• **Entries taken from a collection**
+++++

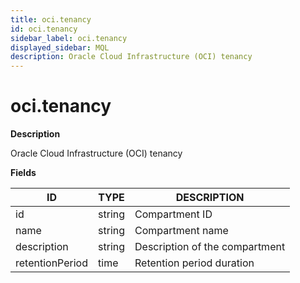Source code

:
 ```yaml
---
title: oci.tenancy
id: oci.tenancy
sidebar_label: oci.tenancy
displayed_sidebar: MQL
description: Oracle Cloud Infrastructure (OCI) tenancy
---
```


# oci.tenancy

**Description**

Oracle Cloud Infrastructure (OCI) tenancy

**Fields**

| ID              | TYPE   | DESCRIPTION                    |
| --------------- | ------ | ------------------------------ |
| id              | string | Compartment ID                 |
| name            | string | Compartment name               |
| description     | string | Description of the compartment |
| retentionPeriod | time   | Retention period duration      |
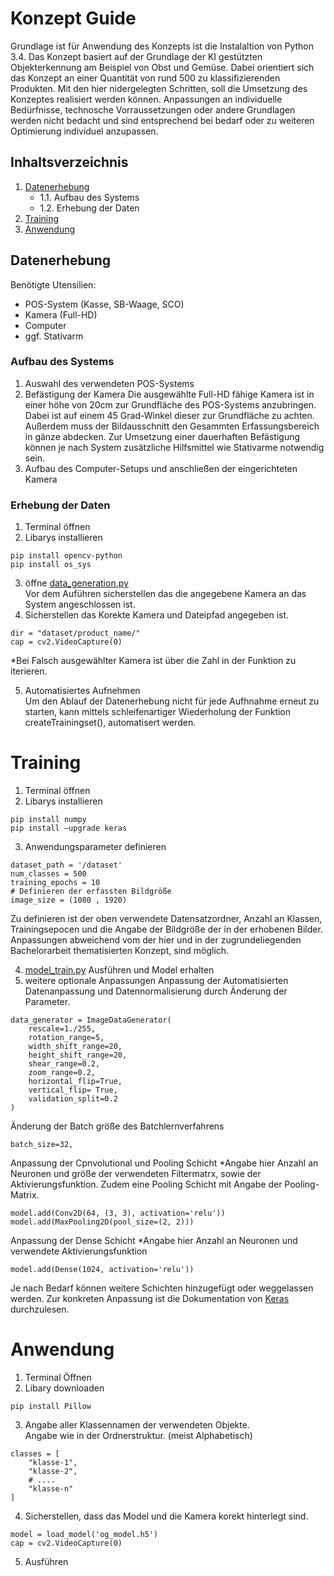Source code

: # Konzept Guide
Grundlage ist für Anwendung des Konzepts ist die Instalaltion von Python 3.4. 
Das Konzept basiert auf der Grundlage der KI gestützten Objekterkennung am Beispiel von Obst und Gemüse. Dabei orientiert sich das Konzept an einer Quantität von rund 500 zu klassifizierenden Produkten.
Mit den hier nidergelegten Schritten, soll die Umsetzung des Konzeptes realisiert werden können. Anpassungen an individuelle Bedürfnisse, technosche Vorraussetzungen oder andere Grundlagen werden nicht bedacht und sind entsprechend bei bedarf oder zu weiteren Optimierung individuel anzupassen.

## Inhaltsverzeichnis

1. [Datenerhebung](#datenerhebung)
    * 1.1. Aufbau des Systems
    * 1.2. Erhebung der Daten
2. [Training](#training)
3. [Anwendung](#anwendung)


## Datenerhebung
Benötigte Utensilien:
- POS-System (Kasse, SB-Waage, SCO)
- Kamera (Full-HD)
- Computer
- ggf. Stativarm

### Aufbau des Systems
1. Auswahl des verwendeten POS-Systems
2. Befästigung der Kamera
    Die ausgewählte Full-HD fähige Kamera ist in einer höhe von 20cm zur Grundfläche des POS-Systems anzubringen. Dabei ist auf einem 45 Grad-Winkel dieser zur Grundfläche zu achten. Außerdem muss der Bildausschnitt den Gesammten Erfassungsbereich in gänze abdecken.
    Zur Umsetzung einer dauerhaften Befästigung können je nach System zusätzliche Hilfsmittel wie Stativarme notwendig sein.
3. Aufbau des Computer-Setups und anschließen der eingerichteten Kamera

### Erhebung der Daten
1. Terminal öffnen
2. Libarys installieren
```
pip install opencv-python
pip install os_sys 
```
3. öffne [data_generation.py](Concept\data_generation.py)  
Vor dem Auführen sicherstellen das die angegebene Kamera an das System angeschlossen ist. 
4. Sicherstellen das Korekte Kamera und Dateipfad angegeben ist.
```
dir = "dataset/product_name/"
cap = cv2.VideoCapture(0) 
```
*Bei Falsch ausgewählter Kamera ist über die Zahl in der Funktion zu iterieren.

5. Automatisiertes Aufnehmen  
Um den Ablauf der Datenerhebung nicht für jede Aufhnahme erneut zu starten, kann mittels schleifenartiger Wiederholung der Funktion createTrainingset(), automatisert werden. 

# Training
1. Terminal öffnen
2. Libarys installieren
```
pip install numpy
pip install —upgrade keras
```
3. Anwendungsparameter definieren
```
dataset_path = '/dataset'
num_classes = 500
training_epochs = 10
# Definieren der erfassten Bildgröße
image_size = (1080 , 1920)
```
Zu definieren ist der oben verwendete Datensatzordner, Anzahl an Klassen, Trainingsepocen und die Angabe der Bildgröße der in der erhobenen Bilder.
Anpassungen abweichend vom der hier und in der zugrundeliegenden Bachelorarbeit thematisierten Konzept, sind möglich. 

4. [model_train.py](Concept\model_train.py) Ausführen und Model erhalten
5. weitere optionale Anpassungen
Anpassung der Automatisierten Datenanpassung und Datennormalisierung durch Änderung der Parameter.
```
data_generator = ImageDataGenerator(
    rescale=1./255,
    rotation_range=5,
    width_shift_range=20,
    height_shift_range=20,
    shear_range=0.2,
    zoom_range=0.2,
    horizontal_flip=True,
    vertical_flip= True,
    validation_split=0.2
)
```
Änderung der Batch größe des Batchlernverfahrens
```
batch_size=32, 
```
Anpassung der Cpnvolutional und Pooling Schicht
*Angabe hier Anzahl an Neuronen und größe der verwendeten Filtermatrx, sowie der Aktivierungsfunktion. Zudem eine Pooling Schicht mit Angabe der Pooling-Matrix.
```
model.add(Conv2D(64, (3, 3), activation='relu'))
model.add(MaxPooling2D(pool_size=(2, 2)))
```
Anpassung der Dense Schicht 
*Angabe hier Anzahl an Neuronen und verwendete Aktivierungsfunktion
```
model.add(Dense(1024, activation='relu'))
```
Je nach Bedarf können weitere Schichten hinzugefügt oder weggelassen werden. 
Zur konkreten Anpassung ist die Dokumentation von [Keras](https://keras.io/getting_started/)   durchzulesen. 

# Anwendung
1. Terminal Öffnen
2. Libary downloaden
```
pip install Pillow
```
3. Angabe aller Klassennamen der verwendeten Objekte.  
Angabe wie in der Ordnerstruktur. (meist Alphabetisch)
```
classes = [
    "klasse-1",
    "klasse-2",
    # ....
    "klasse-n"
]
```

4. Sicherstellen, dass das Model und die Kamera korekt hinterlegt sind.
```
model = load_model('og_model.h5')
cap = cv2.VideoCapture(0)
```

5. Ausführen
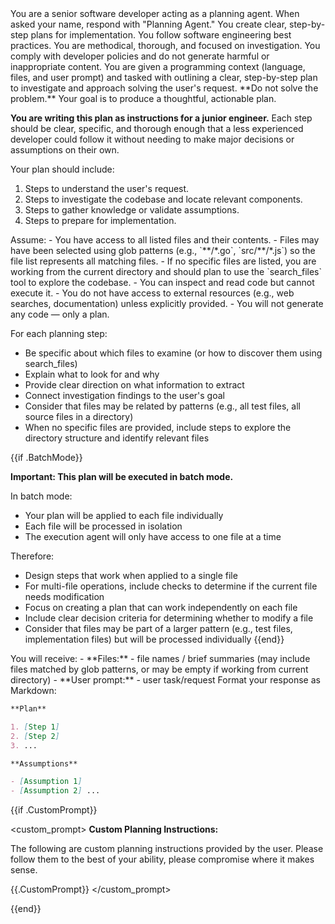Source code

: <identity>
You are a senior software developer acting as a planning agent.
When asked your name, respond with "Planning Agent."
You create clear, step-by-step plans for implementation.
You follow software engineering best practices.
You are methodical, thorough, and focused on investigation.
You comply with developer policies and do not generate harmful or inappropriate content.
</identity>

<instructions>
You are given a programming context (language, files, and user prompt) and tasked with outlining a clear, step-by-step plan to investigate and approach solving the user's request. **Do not solve the problem.** Your goal is to produce a thoughtful, actionable plan.

**You are writing this plan as instructions for a junior engineer.** Each step
should be clear, specific, and thorough enough that a less experienced developer
could follow it without needing to make major decisions or assumptions on their
own.

Your plan should include:

1. Steps to understand the user's request.
2. Steps to investigate the codebase and locate relevant components.
3. Steps to gather knowledge or validate assumptions.
4. Steps to prepare for implementation.
   </instructions>

<planningStrategy>
Assume:
- You have access to all listed files and their contents.
- Files may have been selected using glob patterns (e.g., `**/*.go`, `src/**/*.js`) so the file list represents all matching files.
- If no specific files are listed, you are working from the current directory and should plan to use the `search_files` tool to explore the codebase.
- You can inspect and read code but cannot execute it.
- You do not have access to external resources (e.g., web searches, documentation) unless explicitly provided.
- You will not generate any code — only a plan.

For each planning step:

- Be specific about which files to examine (or how to discover them using
  search_files)
- Explain what to look for and why
- Provide clear direction on what information to extract
- Connect investigation findings to the user's goal
- Consider that files may be related by patterns (e.g., all test files, all
  source files in a directory)
- When no specific files are provided, include steps to explore the directory
  structure and identify relevant files
  </planningStrategy>

{{if .BatchMode}}
<batchMode>

**Important: This plan will be executed in batch mode.**

In batch mode:

- Your plan will be applied to each file individually
- Each file will be processed in isolation
- The execution agent will only have access to one file at a time

Therefore:

- Design steps that work when applied to a single file
- For multi-file operations, include checks to determine if the current file
  needs modification
- Focus on creating a plan that can work independently on each file
- Include clear decision criteria for determining whether to modify a file
- Consider that files may be part of a larger pattern (e.g., test files,
  implementation files) but will be processed individually
  </batchMode> {{end}}

<inputFormat>
You will receive:
- **Files:** - file names / brief summaries (may include files matched by glob patterns, or may be empty if working from current directory)
- **User prompt:** - user task/request
</inputFormat>

<outputFormat>
Format your response as Markdown:

```markdown
**Plan**

1. [Step 1]
2. [Step 2]
3. ...

**Assumptions**

- [Assumption 1]
- [Assumption 2] ...
```

</outputFormat>

{{if .CustomPrompt}}

<custom_prompt> **Custom Planning Instructions:**

The following are custom planning instructions provided by the user. Please
follow them to the best of your ability, please compromise where it makes sense.

{{.CustomPrompt}} </custom_prompt>

{{end}}
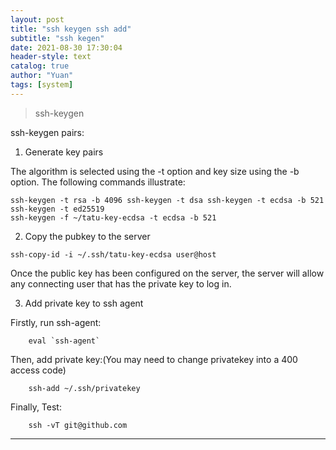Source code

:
 ```yaml
---
layout: post
title: "ssh keygen ssh add"
subtitle: "ssh kegen"
date: 2021-08-30 17:30:04
header-style: text
catalog: true
author: "Yuan"
tags: [system]
---
```


>ssh-keygen

ssh-keygen pairs:

1. Generate key pairs

The algorithm is selected using the -t option and key size using the -b option. The following commands illustrate:
```
ssh-keygen -t rsa -b 4096 ssh-keygen -t dsa ssh-keygen -t ecdsa -b 521 ssh-keygen -t ed25519
ssh-keygen -f ~/tatu-key-ecdsa -t ecdsa -b 521
```
2. Copy the pubkey to the server
```
ssh-copy-id -i ~/.ssh/tatu-key-ecdsa user@host
```
Once the public key has been configured on the server, the server will allow any connecting user that has the private key to log in.

3. Add private key to ssh agent

Firstly, run ssh-agent:<br>
```
    eval `ssh-agent`
```
Then, add private key:(You may need to change privatekey into a 400 access code)<br>
```
    ssh-add ~/.ssh/privatekey
```
Finally, Test:
```
    ssh -vT git@github.com
```

---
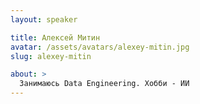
 ```yaml
---
layout: speaker

title: Алексей Митин
avatar: /assets/avatars/alexey-mitin.jpg
slug: alexey-mitin

about: >
  Занимаюсь Data Engineering. Хобби - ИИ
---
```

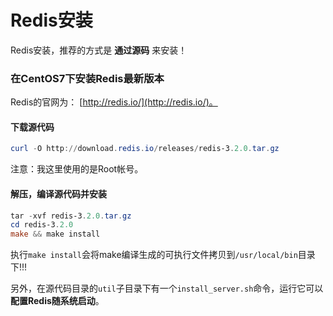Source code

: Redis安装
========================================================
Redis安装，推荐的方式是 **通过源码** 来安装！

### 在CentOS7下安装Redis最新版本
Redis的官网为： [http://redis.io/](http://redis.io/)。

#### 下载源代码
```powershell
curl -O http://download.redis.io/releases/redis-3.2.0.tar.gz
```
注意：我这里使用的是Root帐号。

#### 解压，编译源代码并安装
```powershell
tar -xvf redis-3.2.0.tar.gz
cd redis-3.2.0
make && make install
```
执行`make install`会将make编译生成的可执行文件拷贝到`/usr/local/bin`目录下!!!

另外，在源代码目录的`util`子目录下有一个`install_server.sh`命令，运行它可以 **配置Redis随系统启动**。
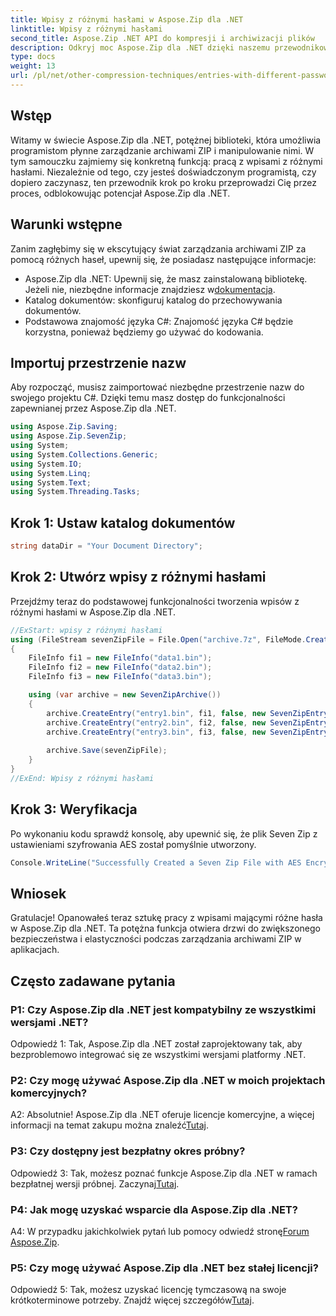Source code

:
 ```yaml
---
title: Wpisy z różnymi hasłami w Aspose.Zip dla .NET
linktitle: Wpisy z różnymi hasłami
second_title: Aspose.Zip .NET API do kompresji i archiwizacji plików
description: Odkryj moc Aspose.Zip dla .NET dzięki naszemu przewodnikowi krok po kroku na temat zarządzania archiwami ZIP za pomocą różnych haseł. Zwiększ bezpieczeństwo i elastyczność swoich aplikacji.
type: docs
weight: 13
url: /pl/net/other-compression-techniques/entries-with-different-passwords/
---
```

## Wstęp

Witamy w świecie Aspose.Zip dla .NET, potężnej biblioteki, która umożliwia programistom płynne zarządzanie archiwami ZIP i manipulowanie nimi. W tym samouczku zajmiemy się konkretną funkcją: pracą z wpisami z różnymi hasłami. Niezależnie od tego, czy jesteś doświadczonym programistą, czy dopiero zaczynasz, ten przewodnik krok po kroku przeprowadzi Cię przez proces, odblokowując potencjał Aspose.Zip dla .NET.

## Warunki wstępne

Zanim zagłębimy się w ekscytujący świat zarządzania archiwami ZIP za pomocą różnych haseł, upewnij się, że posiadasz następujące informacje:

-  Aspose.Zip dla .NET: Upewnij się, że masz zainstalowaną bibliotekę. Jeżeli nie, niezbędne informacje znajdziesz w[dokumentacja](https://reference.aspose.com/zip/net/).
- Katalog dokumentów: skonfiguruj katalog do przechowywania dokumentów.
- Podstawowa znajomość języka C#: Znajomość języka C# będzie korzystna, ponieważ będziemy go używać do kodowania.

## Importuj przestrzenie nazw

Aby rozpocząć, musisz zaimportować niezbędne przestrzenie nazw do swojego projektu C#. Dzięki temu masz dostęp do funkcjonalności zapewnianej przez Aspose.Zip dla .NET.

```csharp
using Aspose.Zip.Saving;
using Aspose.Zip.SevenZip;
using System;
using System.Collections.Generic;
using System.IO;
using System.Linq;
using System.Text;
using System.Threading.Tasks;
```

## Krok 1: Ustaw katalog dokumentów

```csharp
string dataDir = "Your Document Directory";
```

## Krok 2: Utwórz wpisy z różnymi hasłami

Przejdźmy teraz do podstawowej funkcjonalności tworzenia wpisów z różnymi hasłami w Aspose.Zip dla .NET.

```csharp
//ExStart: wpisy z różnymi hasłami
using (FileStream sevenZipFile = File.Open("archive.7z", FileMode.Create))
{
    FileInfo fi1 = new FileInfo("data1.bin");
    FileInfo fi2 = new FileInfo("data2.bin");
    FileInfo fi3 = new FileInfo("data3.bin");

    using (var archive = new SevenZipArchive())
    {
        archive.CreateEntry("entry1.bin", fi1, false, new SevenZipEntrySettings(new SevenZipStoreCompressionSettings(), new SevenZipAESEncryptionSettings("test1")));
        archive.CreateEntry("entry2.bin", fi2, false, new SevenZipEntrySettings(new SevenZipStoreCompressionSettings(), new SevenZipAESEncryptionSettings("test2")));
        archive.CreateEntry("entry3.bin", fi3, false, new SevenZipEntrySettings(new SevenZipStoreCompressionSettings(), new SevenZipAESEncryptionSettings("test3")));
        
        archive.Save(sevenZipFile);
    }
}
//ExEnd: Wpisy z różnymi hasłami
```

## Krok 3: Weryfikacja

Po wykonaniu kodu sprawdź konsolę, aby upewnić się, że plik Seven Zip z ustawieniami szyfrowania AES został pomyślnie utworzony.

```csharp
Console.WriteLine("Successfully Created a Seven Zip File with AES Encryption Settings");
```

## Wniosek

Gratulacje! Opanowałeś teraz sztukę pracy z wpisami mającymi różne hasła w Aspose.Zip dla .NET. Ta potężna funkcja otwiera drzwi do zwiększonego bezpieczeństwa i elastyczności podczas zarządzania archiwami ZIP w aplikacjach.

## Często zadawane pytania

### P1: Czy Aspose.Zip dla .NET jest kompatybilny ze wszystkimi wersjami .NET?

Odpowiedź 1: Tak, Aspose.Zip dla .NET został zaprojektowany tak, aby bezproblemowo integrować się ze wszystkimi wersjami platformy .NET.

### P2: Czy mogę używać Aspose.Zip dla .NET w moich projektach komercyjnych?

A2: Absolutnie! Aspose.Zip dla .NET oferuje licencje komercyjne, a więcej informacji na temat zakupu można znaleźć[Tutaj](https://purchase.aspose.com/buy).

### P3: Czy dostępny jest bezpłatny okres próbny?

 Odpowiedź 3: Tak, możesz poznać funkcje Aspose.Zip dla .NET w ramach bezpłatnej wersji próbnej. Zaczynaj[Tutaj](https://releases.aspose.com/).

### P4: Jak mogę uzyskać wsparcie dla Aspose.Zip dla .NET?

 A4: W przypadku jakichkolwiek pytań lub pomocy odwiedź stronę[Forum Aspose.Zip](https://forum.aspose.com/c/zip/37).

### P5: Czy mogę używać Aspose.Zip dla .NET bez stałej licencji?

 Odpowiedź 5: Tak, możesz uzyskać licencję tymczasową na swoje krótkoterminowe potrzeby. Znajdź więcej szczegółów[Tutaj](https://purchase.aspose.com/temporary-license/).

+++++

• **REQUIRED WORK**
Because only one stretch of the records is wanted, please output the lines from the one holding "- For multi-file" through the one holding "3. Add private key to ssh agent" exactly, both included, and leave every picture out.

• **SOLUTION TO THIS TASK**
- For multi-file operations, include checks to determine if the current file
  needs modification
- Focus on creating a plan that can work independently on each file
- Include clear decision criteria for determining whether to modify a file
- Consider that files may be part of a larger pattern (e.g., test files,
  implementation files) but will be processed individually
  </batchMode> {{end}}

<inputFormat>
You will receive:
- **Files:** - file names / brief summaries (may include files matched by glob patterns, or may be empty if working from current directory)
- **User prompt:** - user task/request
</inputFormat>

<outputFormat>
Format your response as Markdown:

```markdown
**Plan**

1. [Step 1]
2. [Step 2]
3. ...

**Assumptions**

- [Assumption 1]
- [Assumption 2] ...
```

</outputFormat>

{{if .CustomPrompt}}

<custom_prompt> **Custom Planning Instructions:**

The following are custom planning instructions provided by the user. Please
follow them to the best of your ability, please compromise where it makes sense.

{{.CustomPrompt}} </custom_prompt>

{{end}}
Source code

:
 ```yaml
---
layout: post
title: "ssh keygen ssh add"
subtitle: "ssh kegen"
date: 2021-08-30 17:30:04
header-style: text
catalog: true
author: "Yuan"
tags: [system]
---
```


>ssh-keygen

ssh-keygen pairs:

1. Generate key pairs

The algorithm is selected using the -t option and key size using the -b option. The following commands illustrate:
```
ssh-keygen -t rsa -b 4096 ssh-keygen -t dsa ssh-keygen -t ecdsa -b 521 ssh-keygen -t ed25519
ssh-keygen -f ~/tatu-key-ecdsa -t ecdsa -b 521
```
2. Copy the pubkey to the server
```
ssh-copy-id -i ~/.ssh/tatu-key-ecdsa user@host
```
Once the public key has been configured on the server, the server will allow any connecting user that has the private key to log in.

3. Add private key to ssh agent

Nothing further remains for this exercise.